Dilutive potential shares:        
Stock options     26  
Warrants    

5,410,465,521

 
Convertible debt    

408,527,907

 
Convertible preferred stock    

4,315,616,456

 
Total dilutive potential shares of common stock, including outstanding common stock    

10,179,862,100

 

 

As a result of the Voting Agreement discussed in Note 12, the November 5, 2021 Amendment to its Certificate of Incorporation, as amended, providing for the affirmative vote of the holders of a majority in voting power of the stock of the Company to authorize an increase in the number of authorized shares of the Company’s common stock, as more fully discussed in Note 1, the recent increase in authorized shares of common stock and the recent reverse common stock split, the Company believes that it has the practical ability to ensure that it has a sufficient number of authorized shares of its common stock to accommodate all potentially dilutive instruments.

 

Diamantis Loan

 

On January 18, 2022, notes payable due to Mr. Diamantis increased by $750,000 due to his payment of a like amount to Mr. Anthony O’Killough in connection with a forbearance agreement related to amounts owed to Mr.

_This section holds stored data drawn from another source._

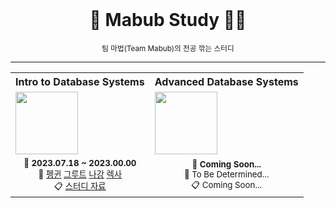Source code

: <!-- PROJECT LOGO -->
<br />
<div align="center">
  <h1>🧙 Mabub Study 🧙‍♂️</h1>
  <small>팀 마법(Team Mabub)의 전공 깎는 스터디</small>
</div>

---

<table>
  <tr>
    <th style="text-align:center;">
      Intro to Database Systems
    </th>
    <th style="text-align:center;">
      Advanced Database Systems
    </th>
  </tr>
  <tr>
    <td style="align:center;">
      <a
        href="https://youtube.com/playlist?list=PLSE8ODhjZXjaKScG3l0nuOiDTTqpfnWFf"
      >
        <img
          height="100px"
          src="https://i.ytimg.com/vi/uikbtpVZS2s/hqdefault.jpg?sqp=-oaymwEXCNACELwBSFryq4qpAwkIARUAAIhCGAE=&rs=AOn4CLCmNpsniFx3BvtYZIkhV1a1O-CBvw"
        />
      </a>
    </td>
      <td style="align:center;">
        <a
          href="https://www.youtube.com/playlist?list=PLSE8ODhjZXjYzlLMbX3cR0sxWnRM7CLFn"
        >
          <img
            height="100px"
            src="https://i.ytimg.com/vi/LWS8LEQAUVc/hqdefault.jpg?sqp=-oaymwEXCNACELwBSFryq4qpAwkIARUAAIhCGAE=&rs=AOn4CLB5iXj7HpJt9ZRYj9lSk99lg1tnMQ"
          />
        </a>
    </td>
  </tr>
  <tr>
    <td style="text-align:center;">
      <div>
        <sup>
          <strong>
            📆 2023.07.18 ~ 2023.00.00
          </strong>
        </sup>
      </div>
      <div>
        <sup>
          👥 
          <a href="https://github.com/CoodingPenguin">펭귄</a>
          <a href="https://github.com/iamgroooooot">그루트</a>
          <a href="https://github.com/nagunt">나강</a>
          <a href="https://github.com/jonyejin">렉사</a>
        </sup>
      </div>
      <div>
        <sup>
          📋 
          <a href="./01-cmu-intro-to-database-systems">스터디 자료</a> 
        </sup>
      </div>
    </td>
    <td style="text-align:center;">
      <div>
        <sup>
          <strong>
            📆 Coming Soon...
          </strong>
        </sup>
      </div>
      <div>
        <sup>
          👥 To Be Determined...
        </sup>
      </div>
      <div>
        <sup>
          📋 Coming Soon...
        </sup>
      </div>
    </td>
  </tr>
</table>
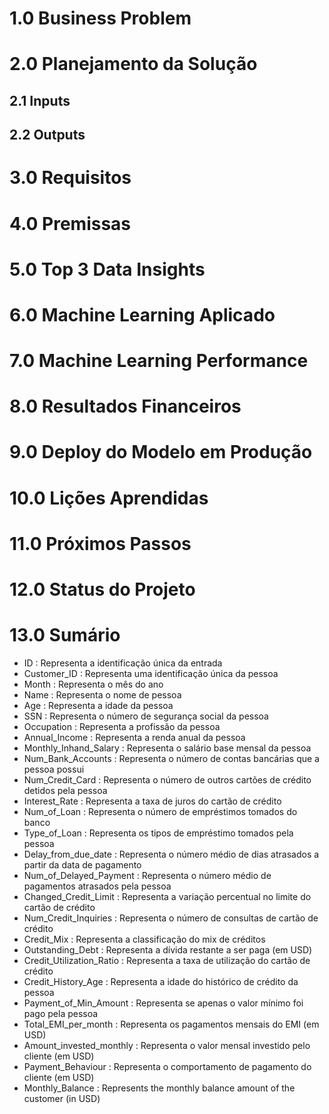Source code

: # 1.0 Business Problem
# 2.0 Planejamento da Solução
## 2.1 Inputs
## 2.2 Outputs
# 3.0 Requisitos
# 4.0 Premissas
# 5.0 Top 3 Data Insights
# 6.0 Machine Learning Aplicado
# 7.0 Machine Learning Performance
# 8.0 Resultados Financeiros
# 9.0 Deploy do Modelo em Produção
# 10.0 Lições Aprendidas
# 11.0 Próximos Passos
# 12.0 Status do Projeto
# 13.0 Sumário
* ID : Representa a identificação única da entrada
* Customer_ID : Representa uma identificação única da pessoa
* Month : Representa o mês do ano
* Name : Representa o nome de pessoa
* Age : Representa a idade da pessoa
* SSN : Representa o número de segurança social da pessoa
* Occupation : Representa a profissão da pessoa
* Annual_Income : Representa a renda anual da pessoa
* Monthly_Inhand_Salary : Representa o salário base mensal da pessoa
* Num_Bank_Accounts : Representa o número de contas bancárias que a pessoa possui
* Num_Credit_Card : Representa o número de outros cartões de crédito detidos pela pessoa
* Interest_Rate : Representa a taxa de juros do cartão de crédito
* Num_of_Loan : Representa o número de empréstimos tomados do banco
* Type_of_Loan : Representa os tipos de empréstimo tomados pela pessoa
* Delay_from_due_date : Representa o número médio de dias atrasados ​​a partir da data de pagamento
* Num_of_Delayed_Payment : Representa o número médio de pagamentos atrasados ​​pela pessoa
* Changed_Credit_Limit : Representa a variação percentual no limite do cartão de crédito
* Num_Credit_Inquiries : Representa o número de consultas de cartão de crédito
* Credit_Mix : Representa a classificação do mix de créditos
* Outstanding_Debt : Representa a dívida restante a ser paga (em USD)
* Credit_Utilization_Ratio : Representa a taxa de utilização do cartão de crédito
* Credit_History_Age : Representa a idade do histórico de crédito da pessoa
* Payment_of_Min_Amount : Representa se apenas o valor mínimo foi pago pela pessoa
* Total_EMI_per_month : Representa os pagamentos mensais do EMI (em USD)
* Amount_invested_monthly : Representa o valor mensal investido pelo cliente (em USD)
* Payment_Behaviour : Representa o comportamento de pagamento do cliente (em USD)
* Monthly_Balance : Represents the monthly balance amount of the customer (in USD)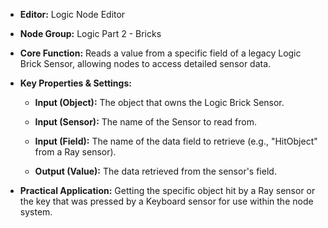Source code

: - **Editor:** Logic Node Editor
    
- **Node Group:** Logic Part 2 - Bricks
    
- **Core Function:** Reads a value from a specific field of a legacy Logic Brick Sensor, allowing nodes to access detailed sensor data.
    
- **Key Properties & Settings:**
    
    - **Input (Object):** The object that owns the Logic Brick Sensor.
        
    - **Input (Sensor):** The name of the Sensor to read from.
        
    - **Input (Field):** The name of the data field to retrieve (e.g., "HitObject" from a Ray sensor).
        
    - **Output (Value):** The data retrieved from the sensor's field.
        
- **Practical Application:** Getting the specific object hit by a Ray sensor or the key that was pressed by a Keyboard sensor for use within the node system.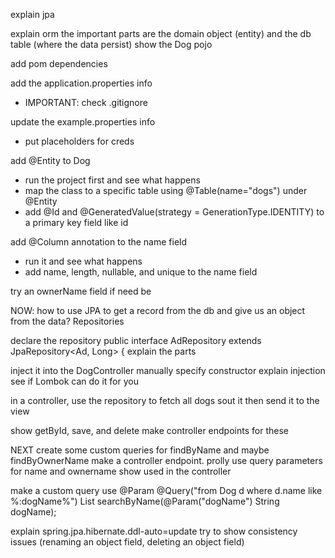 explain jpa

explain orm
the important parts are the domain object (entity) and the db table (where the data persist)
show the Dog pojo

add pom dependencies

add the application.properties info
-   IMPORTANT: check .gitignore

update the example.properties info
-   put placeholders for creds

add @Entity to Dog
-   run the project first and see what happens
-   map the class to a specific table using @Table(name="dogs") under @Entity
-   add @Id  and @GeneratedValue(strategy = GenerationType.IDENTITY) to a primary key field like id

add @Column annotation to the name field
- run it and see what happens
- add name, length, nullable, and unique to the name field

try an ownerName field if need be


NOW: how to use JPA to get a record from the db and give us an object from the data?
Repositories

declare the repository
public interface AdRepository extends JpaRepository<Ad, Long> {
explain the parts

inject it into the DogController
manually specify constructor
explain injection
see if Lombok can do it for you

in a controller, use the repository to fetch all dogs
sout it
then send it to the view

show getById, save, and delete
make controller endpoints for these

NEXT create some custom queries for findByName and maybe findByOwnerName
make a controller endpoint. prolly use query parameters for name and ownername
show used in the controller

make a custom query use @Param
@Query("from Dog d where d.name like %:dogName%")
List<Dog> searchByName(@Param("dogName") String dogName);

explain spring.jpa.hibernate.ddl-auto=update
try to show consistency issues (renaming an object field, deleting an object field)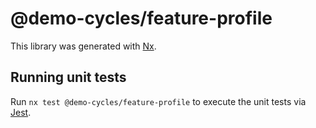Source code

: # @demo-cycles/feature-profile

This library was generated with [Nx](https://nx.dev).

## Running unit tests

Run `nx test @demo-cycles/feature-profile` to execute the unit tests via [Jest](https://jestjs.io).
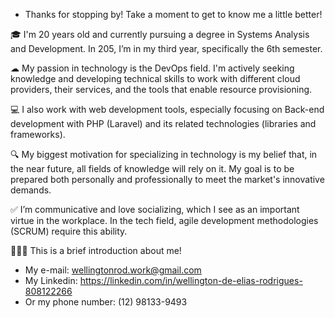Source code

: - Thanks for stopping by! Take a moment to get to know me a little better!

🎓 I'm 20 years old and currently pursuing a degree in Systems Analysis and Development. In 205, I’m in my third year, specifically the 6th semester.

☁ My passion in technology is the DevOps field. I'm actively seeking knowledge and developing technical skills to work with different cloud providers, their services, and the tools that enable resource provisioning.

💻 I also work with web development tools, especially focusing on Back-end development with PHP (Laravel) and its related technologies (libraries and frameworks).

🔍 My biggest motivation for specializing in technology is my belief that, in the near future, all fields of knowledge will rely on it. My goal is to be prepared both personally and professionally to meet the market's innovative demands.

✅ I’m communicative and love socializing, which I see as an important virtue in the workplace. In the tech field, agile development methodologies (SCRUM) require this ability.

💁🏻‍♂️ This is a brief introduction about me!

- My e-mail: wellingtonrod.work@gmail.com
- My Linkedin: https://linkedin.com/in/wellington-de-elias-rodrigues-808122266
- Or my phone number: (12) 98133-9493

<!---
Dablio-0/Dablio-0 is a ✨ special ✨ repository because its `README.md` (this file) appears on your GitHub profile.
You can click the Preview link to take a look at your changes.
---> 
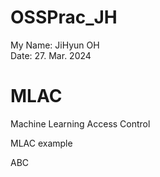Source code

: # OSSPrac_JH


My Name: JiHyun OH  
Date: 27. Mar. 2024

# MLAC
Machine Learning Access Control

MLAC example

ABC  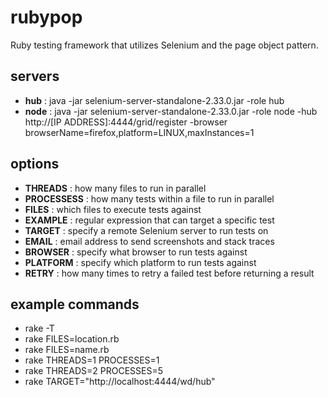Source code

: rubypop
=======

Ruby testing framework that utilizes Selenium and the page object pattern.

servers
-------
* **hub** : java -jar selenium-server-standalone-2.33.0.jar -role hub
* **node** : java -jar selenium-server-standalone-2.33.0.jar -role node -hub http://[IP ADDRESS]:4444/grid/register -browser browserName=firefox,platform=LINUX,maxInstances=1

options
-------
* **THREADS** : how many files to run in parallel
* **PROCESSESS** : how many tests within a file to run in parallel
* **FILES** : which files to execute tests against
* **EXAMPLE** : regular expression that can target a specific test
* **TARGET** : specify a remote Selenium server to run tests on
* **EMAIL** : email address to send screenshots and stack traces
* **BROWSER** : specify what browser to run tests against
* **PLATFORM** : specify which platform to run tests against
* **RETRY** : how many times to retry a failed test before returning a result

example commands
-------
* rake -T
* rake FILES=location.rb
* rake FILES=name.rb
* rake THREADS=1 PROCESSES=1
* rake THREADS=2 PROCESSES=5
* rake TARGET="http://localhost:4444/wd/hub"
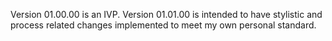 Version 01.00.00 is an IVP.
Version 01.01.00 is intended to have stylistic and process related changes implemented to meet my own personal standard.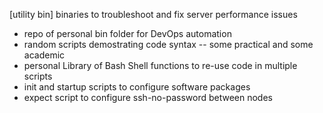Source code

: [utility bin] binaries to troubleshoot and fix server performance issues
- repo of personal bin folder for DevOps automation 
- random scripts demostrating code syntax -- some practical and some academic
- personal Library of Bash Shell functions to re-use code in multiple scripts
- init and startup scripts to configure software packages 
- expect script to configure ssh-no-password between nodes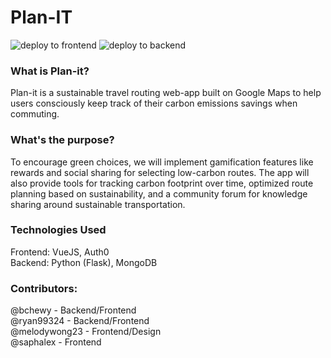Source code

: # Plan-IT

![deploy to frontend](https://github.com/bchewy/plan-it/actions/workflows/deploy-to-s3.yml/badge.svg)
![deploy to backend](https://github.com/bchewy/plan-it/actions/workflows/deploy-flask-to-ec2.yml/badge.svg)

### What is Plan-it?
Plan-it is a sustainable travel routing web-app built on Google Maps to help users consciously keep track of their carbon emissions savings when commuting.

### What's the purpose?
To encourage green choices, we will implement gamification features like rewards and social sharing for selecting low-carbon routes. The app will also provide tools for tracking carbon footprint over time, optimized route planning based on sustainability, and a community forum for knowledge sharing around sustainable transportation. 

### Technologies Used
Frontend: VueJS, Auth0<br>
Backend: Python (Flask), MongoDB

### Contributors:
@bchewy - Backend/Frontend<br>
@ryan99324 - Backend/Frontend<br>
@melodywong23 - Frontend/Design<br>
@saphalex - Frontend<br>
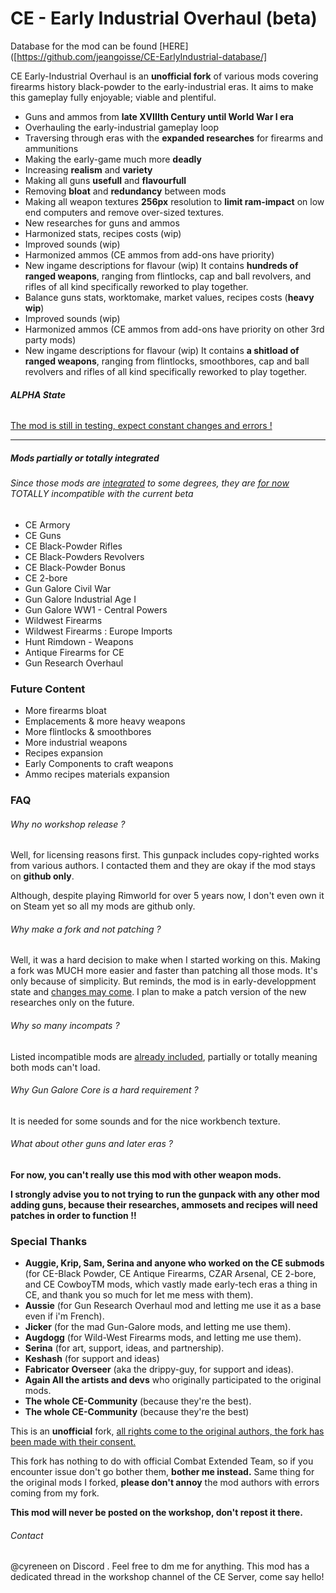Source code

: # CE - Early Industrial Overhaul (beta)

Database for the mod can be found [HERE]([https://github.com/jeangoisse/CE-EarlyIndustrial-database/] 

CE Early-Industrial Overhaul is an **unofficial fork** of various mods covering firearms history black-powder to the early-industrial eras. It aims to make this gameplay fully enjoyable; viable and plentiful.
- Guns and ammos from **late XVIIIth Century until World War I era**
- Overhauling the early-industrial gameplay loop
- Traversing through eras with the **expanded researches** for firearms and ammunitions
- Making the early-game much more **deadly**
- Increasing **realism** and **variety**
- Making all guns **usefull** and **flavourfull**
- Removing **bloat** and **redundancy** between mods
- Making all weapon textures **256px** resolution to **limit ram-impact** on low end computers and remove over-sized textures. 
- New researches for guns and ammos
- Harmonized stats, recipes costs (wip)
- Improved sounds (wip)
- Harmonized ammos (CE ammos from add-ons have priority)
- New ingame descriptions for flavour (wip)
It contains **hundreds of ranged weapons**, ranging from flintlocks, cap and ball revolvers, and rifles of all kind specifically reworked to play together.
- Balance guns stats, worktomake, market values, recipes costs (**heavy wip**)
- Improved sounds (wip)
- Harmonized ammos (CE ammos from add-ons have priority on other 3rd party mods)
- New ingame descriptions for flavour (wip)
It contains **a shitload of ranged weapons**, ranging from flintlocks, smoothbores, cap and ball revolvers and rifles of all kind specifically reworked to play together.

###### **ALPHA State**
<u>The mod is still in testing, expect constant changes and errors !</u>
_________
##### Mods partially or totally integrated 
###### *Since those mods are <u>integrated</u> to some degrees, they are <u>for now</u> TOTALLY incompatible with the current beta*

- CE Armory
- CE Guns
- CE Black-Powder Rifles
- CE Black-Powders Revolvers
- CE Black-Powder Bonus
- CE 2-bore
- Gun Galore Civil War
- Gun Galore Industrial Age I
- Gun Galore WW1 - Central Powers
- Wildwest Firearms
- Wildwest Firearms : Europe Imports
- Hunt Rimdown - Weapons
- Antique Firearms for CE
- Gun Research Overhaul

### Future Content
- More firearms bloat
- Emplacements & more heavy weapons
- More flintlocks & smoothbores
- More industrial weapons
- Recipes expansion
-   Early Components to craft weapons
-   Ammo recipes materials expansion



### FAQ
###### *Why no workshop release ?*

Well, for licensing reasons first. 
This gunpack includes copy-righted works from various authors. I contacted them and they are okay if the mod stays on **github only**.

Although, despite playing Rimworld for over 5 years now, I don't even own it on Steam yet so all my mods are github only.
###### *Why make a fork and not patching ?*

Well, it was a hard decision to make when I started working on this. Making a fork was MUCH more easier and faster than patching all those mods. It's only because of simplicity. But reminds, the mod is in early-developpment state and <u>changes may come</u>. I plan to make a patch version of the new researches only on the future.
###### *Why so many incompats ?*

Listed incompatible mods are <u>already included</u>, partially or totally meaning both mods can't load.
###### *Why Gun Galore Core is a hard requirement ?*

It is needed for some sounds and for the nice workbench texture.
###### *What about other guns and later eras ?*

**For now, you can't really use this mod with other weapon mods.** 

**I strongly advise you to not trying to run the gunpack with any other mod adding guns, because their researches, ammosets and recipes will need patches in order to function !!**

### Special Thanks 
- **Auggie, Krip, Sam, Serina and anyone who worked on the CE submods** (for CE-Black Powder, CE Antique Firearms, CZAR Arsenal, CE 2-bore, and CE CowboyTM mods, which vastly made early-tech eras a thing in CE, and thank you so much for let me mess with them).
- **Aussie** (for Gun Research Overhaul mod and letting me use it as a base even if i'm French).
- **Jicker** (for the mad Gun-Galore mods, and letting me use them).
- **Augdogg** (for Wild-West Firearms mods, and letting me use them).
- **Serina** (for art, support, ideas, and partnership).
- **Keshash** (for support and ideas)
- **Fabricator Overseer** (aka the drippy-guy, for support and ideas).
- **Again All the artists and devs** who originally participated to the original mods.
- **The whole CE-Community** (because they're the best).
- **The whole CE-Community** (because they're the best)

This is an **unofficial** fork, <u>all rights come to the original authors, the fork has been made with their consent.</u>

This fork has nothing to do with official Combat Extended Team, so if you encounter issue don't go bother them, **bother me instead.** 
Same thing for the original mods I forked, **please don't annoy** the mod authors with errors coming from my fork.

**This mod will never be posted on the workshop, don't repost it there.**

###### Contact

@cyreneen on Discord . Feel free to dm me for anything.
This mod has a dedicated thread in the workshop channel of the CE Server, come say hello!
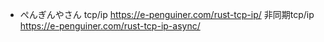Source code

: - ぺんぎんやさん
tcp/ip
https://e-penguiner.com/rust-tcp-ip/
非同期tcp/ip
https://e-penguiner.com/rust-tcp-ip-async/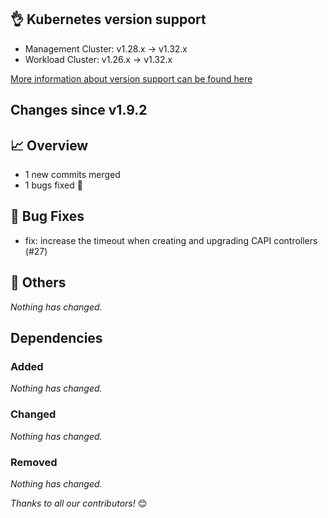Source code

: ## 👌 Kubernetes version support

- Management Cluster: v1.28.x -> v1.32.x
- Workload Cluster: v1.26.x -> v1.32.x

[More information about version support can be found here](https://cluster-api.sigs.k8s.io/reference/versions.html)

## Changes since v1.9.2
## :chart_with_upwards_trend: Overview
- 1 new commits merged
- 1 bugs fixed 🐛

## :bug: Bug Fixes
- fix: increase the timeout when creating and upgrading CAPI controllers (#27)

## :seedling: Others
_Nothing has changed._

## Dependencies

### Added
_Nothing has changed._

### Changed
_Nothing has changed._

### Removed
_Nothing has changed._

_Thanks to all our contributors!_ 😊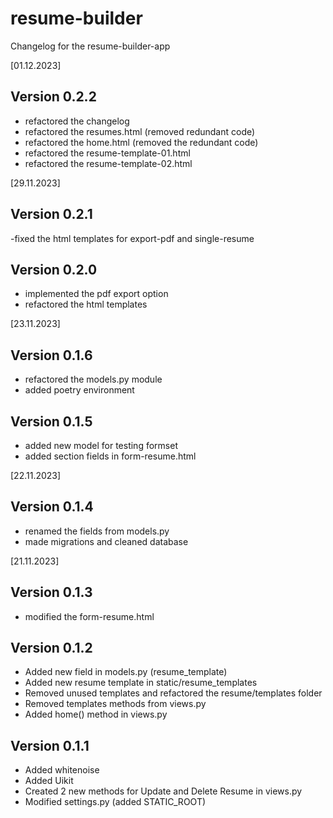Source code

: # resume-builder
Changelog for the resume-builder-app

[01.12.2023]

Version 0.2.2
-
- refactored the changelog
- refactored the resumes.html (removed redundant code)
- refactored the home.html (removed the redundant code)
- refactored the resume-template-01.html
- refactored the resume-template-02.html


[29.11.2023]

Version 0.2.1
-
-fixed the html templates for export-pdf and single-resume


Version 0.2.0
-
- implemented the pdf export option
- refactored the html templates 


[23.11.2023]

Version 0.1.6
-
- refactored the models.py module
- added poetry environment 


Version 0.1.5
-
- added new model for testing formset
- added section fields in form-resume.html 


[22.11.2023]

Version 0.1.4
-
- renamed the fields from models.py 
- made migrations and cleaned database



[21.11.2023]


Version 0.1.3
-
- modified the form-resume.html 


Version 0.1.2 
-
- Added new field in models.py (resume_template)
- Added new resume template in static/resume_templates
- Removed unused templates and refactored the resume/templates folder
- Removed templates methods from views.py
- Added home() method in views.py
               


Version 0.1.1 
-
- Added whitenoise
- Added Uikit 
- Created 2 new methods for Update and Delete Resume in views.py
- Modified settings.py (added STATIC_ROOT)










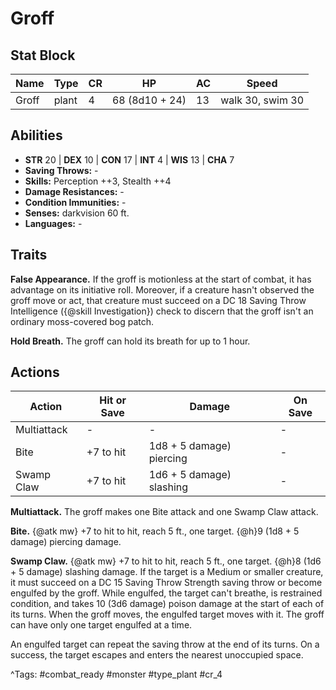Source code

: # Groff

## Stat Block

| Name | Type | CR | HP | AC | Speed |
|------|------|----|----|----|-------|
| Groff | plant | 4 | 68 (8d10 + 24) | 13 | walk 30, swim 30 |

## Abilities

- **STR** 20 | **DEX** 10 | **CON** 17 | **INT** 4 | **WIS** 13 | **CHA** 7
- **Saving Throws:** -  
- **Skills:** Perception ++3, Stealth ++4  
- **Damage Resistances:** -  
- **Condition Immunities:** -  
- **Senses:** darkvision 60 ft.  
- **Languages:** -

## Traits

**False Appearance.** If the groff is motionless at the start of combat, it has advantage on its initiative roll. Moreover, if a creature hasn't observed the groff move or act, that creature must succeed on a DC 18 Saving Throw Intelligence ({@skill Investigation}) check to discern that the groff isn't an ordinary moss-covered bog patch.

**Hold Breath.** The groff can hold its breath for up to 1 hour.


## Actions

| Action | Hit or Save | Damage | On Save |
|--------|--------------|--------|----------|
| Multiattack | - | - | - |
| Bite | +7 to hit | 1d8 + 5 damage) piercing | - |
| Swamp Claw | +7 to hit | 1d6 + 5 damage) slashing | - |

**Multiattack.** The groff makes one Bite attack and one Swamp Claw attack.

**Bite.** {@atk mw} +7 to hit to hit, reach 5 ft., one target. {@h}9 (1d8 + 5 damage) piercing damage.

**Swamp Claw.** {@atk mw} +7 to hit to hit, reach 5 ft., one target. {@h}8 (1d6 + 5 damage) slashing damage. If the target is a Medium or smaller creature, it must succeed on a DC 15 Saving Throw Strength saving throw or become engulfed by the groff. While engulfed, the target can't breathe, is restrained condition, and takes 10 (3d6 damage) poison damage at the start of each of its turns. When the groff moves, the engulfed target moves with it. The groff can have only one target engulfed at a time.

An engulfed target can repeat the saving throw at the end of its turns. On a success, the target escapes and enters the nearest unoccupied space.


^Tags: #combat_ready #monster #type_plant #cr_4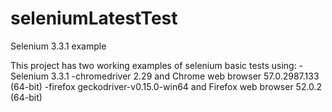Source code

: # seleniumLatestTest
Selenium 3.3.1 example

This project has two working examples of selenium basic tests using:
-Selenium 3.3.1
-chromedriver 2.29 and Chrome web browser 57.0.2987.133 (64-bit)
-firefox geckodriver-v0.15.0-win64 and Firefox web browser 52.0.2 (64-bit)
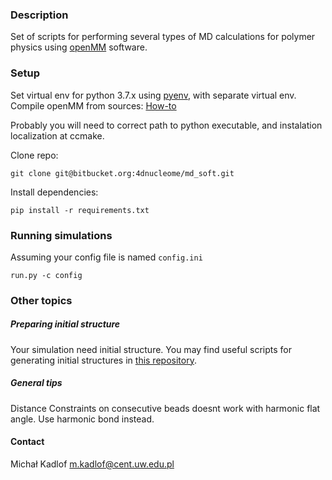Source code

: ### Description ###

Set of scripts for performing several types of MD calculations for polymer physics using [openMM](http://openmm.org/) software.

### Setup ###

Set virtual env for python 3.7.x using [pyenv](https://github.com/pyenv/pyenv-installer), with separate virtual env.
Compile openMM from sources: [How-to](http://docs.openmm.org/latest/userguide/library.html#compiling-openmm-from-source-code)

Probably you will need to correct path to python executable, and instalation localization at ccmake.

Clone repo:

    git clone git@bitbucket.org:4dnucleome/md_soft.git

Install dependencies:

    pip install -r requirements.txt

### Running simulations
Assuming your config file is named `config.ini`

    run.py -c config 

### Other topics

##### Preparing initial structure
Your simulation need initial structure. You may find useful scripts for generating initial structures in [this repository](https://bitbucket.org/mkadlof/structuregenerator).

##### General tips
Distance Constraints on consecutive beads doesnt work with harmonic flat angle. Use harmonic bond instead. 

#### Contact
Michał Kadlof <m.kadlof@cent.uw.edu.pl>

O’Killough by the Company and personally guaranteed by Mr. Diamantis. Amounts owed to Mr. O’Killough are more fully discussed in Notes 8 and 14. Loans from Mr. Diamantis are more fully discussed in Note 8.

 

Securities Purchase Agreement Dated January 31, 2022

 

On January 31, 2022, the Company entered into the Securities Purchase Agreement (the “Purchase Agreement”), among the Company and certain existing institutional investors of the Company. The Purchase Agreement provided for the issuance of up to 1,650 shares of Series P Preferred Stock at a series of closings. The first closing occurred on March 11, 2022 where 1,100 shares were issued for $1.0 million in proceeds. The second closing occurred on April 1, 2022 where 550 shares were issued for $0.5 million in proceeds. The Purchase Agreement restricts the Company’s use of the proceeds from the issuances of the Series P Preferred Stock.

 

Forgiveness of PPP Notes

 

In January 2022, $0.3 million of then outstanding PPP Notes were forgiven. PPP Notes are more fully discussed in Note 8.

 

Receipt of HHS Provider Relief Funds

 

On April 13, 2022, the Company received $0.3 million in HHS Provider Relief Funds. HHS Provider Relief Funds are more fully discussed in Note 1.